高学年、こんな様子が見られたら注意
2.いつもより集中できず気が散ってイライラする
3.人や自分を傷つけたり、物を壊したりする
「これらは頑張り過ぎているサインです。もしもこのような状態が長引くときは、学校のほか地域の精神保健窓口や保健センター、病院などに相談してください」と、田中さんはアドバイスします。
叱咤激励するよりも見守る力を
中学受験を控えた小学6年生は、例年とは違う中学受験に不安や焦りを感じます。メンタル面ではどう向き合えばいいのでしょうか。
「まず親御さんは、『一番不安を感じているのはお子さん自身である』ことを理解してください。自分の将来はどうなるのか? 頑張ってきた努力が水の泡になるのではないか? とお子さんが誰よりも不安と焦りを感じているのです。親御さんの焦る気持ちも分からないわけではありませんが、ここでもまずは共感してあげてください。不安な気持ちに追い打ちをかけるように『もっと勉強しなさい』『受験に間に合わないよ』と言うのは、逆効果です。
車だってエンジンをかけた直後に全速力では走りませんよね。登校が始まり、塾や習い事がスタートした今は、通常の生活を取り戻すだけで十分です。まだエンジンを暖めている時期です。子どもたちは、これからまた忙しくなりますから、今はお子さんを温かく見守ってほしいと思います。

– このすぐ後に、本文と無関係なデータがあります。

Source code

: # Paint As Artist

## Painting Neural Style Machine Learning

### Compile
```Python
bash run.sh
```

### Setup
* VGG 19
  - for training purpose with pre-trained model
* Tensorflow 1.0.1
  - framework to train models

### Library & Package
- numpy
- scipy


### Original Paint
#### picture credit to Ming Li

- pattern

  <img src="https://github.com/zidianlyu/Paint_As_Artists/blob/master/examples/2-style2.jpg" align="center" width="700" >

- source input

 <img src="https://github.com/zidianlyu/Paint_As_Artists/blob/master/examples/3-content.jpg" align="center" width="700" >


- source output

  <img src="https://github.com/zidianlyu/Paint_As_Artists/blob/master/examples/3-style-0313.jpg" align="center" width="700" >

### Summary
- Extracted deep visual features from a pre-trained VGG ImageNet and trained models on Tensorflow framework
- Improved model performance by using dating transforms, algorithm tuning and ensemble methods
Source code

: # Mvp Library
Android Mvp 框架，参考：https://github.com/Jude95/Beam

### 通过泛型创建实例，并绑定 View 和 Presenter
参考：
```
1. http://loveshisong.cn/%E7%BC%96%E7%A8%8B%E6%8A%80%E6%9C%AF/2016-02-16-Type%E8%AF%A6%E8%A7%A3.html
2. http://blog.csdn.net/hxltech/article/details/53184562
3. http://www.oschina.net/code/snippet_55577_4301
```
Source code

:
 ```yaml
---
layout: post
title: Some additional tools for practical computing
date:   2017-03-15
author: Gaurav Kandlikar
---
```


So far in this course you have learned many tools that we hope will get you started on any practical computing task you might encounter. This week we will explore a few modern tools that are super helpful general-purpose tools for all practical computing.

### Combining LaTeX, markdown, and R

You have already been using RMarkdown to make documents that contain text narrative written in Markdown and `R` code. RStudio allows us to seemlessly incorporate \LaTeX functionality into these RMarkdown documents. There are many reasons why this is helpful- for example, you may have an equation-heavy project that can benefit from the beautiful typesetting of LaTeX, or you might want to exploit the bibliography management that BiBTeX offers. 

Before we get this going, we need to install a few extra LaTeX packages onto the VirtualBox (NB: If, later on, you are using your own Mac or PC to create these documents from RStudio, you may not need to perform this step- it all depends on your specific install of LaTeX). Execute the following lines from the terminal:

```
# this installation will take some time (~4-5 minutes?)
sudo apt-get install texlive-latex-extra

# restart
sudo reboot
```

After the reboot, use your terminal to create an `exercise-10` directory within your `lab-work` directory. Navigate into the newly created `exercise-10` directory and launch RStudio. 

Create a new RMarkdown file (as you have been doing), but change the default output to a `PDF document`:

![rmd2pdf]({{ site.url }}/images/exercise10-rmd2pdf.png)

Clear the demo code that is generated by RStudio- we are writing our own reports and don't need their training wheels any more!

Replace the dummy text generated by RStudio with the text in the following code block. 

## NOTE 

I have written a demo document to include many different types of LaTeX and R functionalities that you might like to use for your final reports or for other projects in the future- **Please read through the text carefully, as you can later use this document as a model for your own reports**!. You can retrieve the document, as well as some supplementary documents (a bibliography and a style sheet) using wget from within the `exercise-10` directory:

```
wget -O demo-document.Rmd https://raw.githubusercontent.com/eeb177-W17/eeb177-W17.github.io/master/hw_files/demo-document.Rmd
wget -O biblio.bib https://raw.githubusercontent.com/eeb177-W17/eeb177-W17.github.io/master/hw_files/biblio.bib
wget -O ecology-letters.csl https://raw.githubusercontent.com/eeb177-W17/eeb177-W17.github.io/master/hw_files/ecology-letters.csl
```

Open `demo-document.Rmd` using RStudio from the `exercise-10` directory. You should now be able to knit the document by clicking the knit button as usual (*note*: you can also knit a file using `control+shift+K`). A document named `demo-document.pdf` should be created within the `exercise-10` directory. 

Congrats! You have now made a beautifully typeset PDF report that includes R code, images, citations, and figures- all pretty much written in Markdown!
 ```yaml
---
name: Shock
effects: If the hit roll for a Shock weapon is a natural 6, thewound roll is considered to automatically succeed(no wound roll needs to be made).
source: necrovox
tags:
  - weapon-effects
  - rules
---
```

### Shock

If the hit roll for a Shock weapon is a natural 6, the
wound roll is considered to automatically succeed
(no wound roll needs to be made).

叱咤(しった)激励するのではなく、親御さんはお子さんの生活のペースが元に戻るように、心のバランスが崩れないようにと気を配ってあげてください」
休校中の教育格差をつい気にしてしまうという人もいるでしょう。
「休校していた3カ月は、失われた時間ではありません。親御さんから見たらだらけているように見えたかもしれませんが、お子さんも未曽有の危機の中に一緒に新型コロナウイルス感染症と戦ってきた仲間なのです。
ですから親御さんにもお子さんにも、もっとそれを乗り越えた自信を持ってほしいと思います。これから第2波が来るかもしれないし、また深刻な状況が訪れるかもしれません。しかし知恵と工夫で、私たちは一度困難を乗り越えました。これはこの先お子さんが生きていく上での大きな糧となります。そこを強調して教えてあげてください。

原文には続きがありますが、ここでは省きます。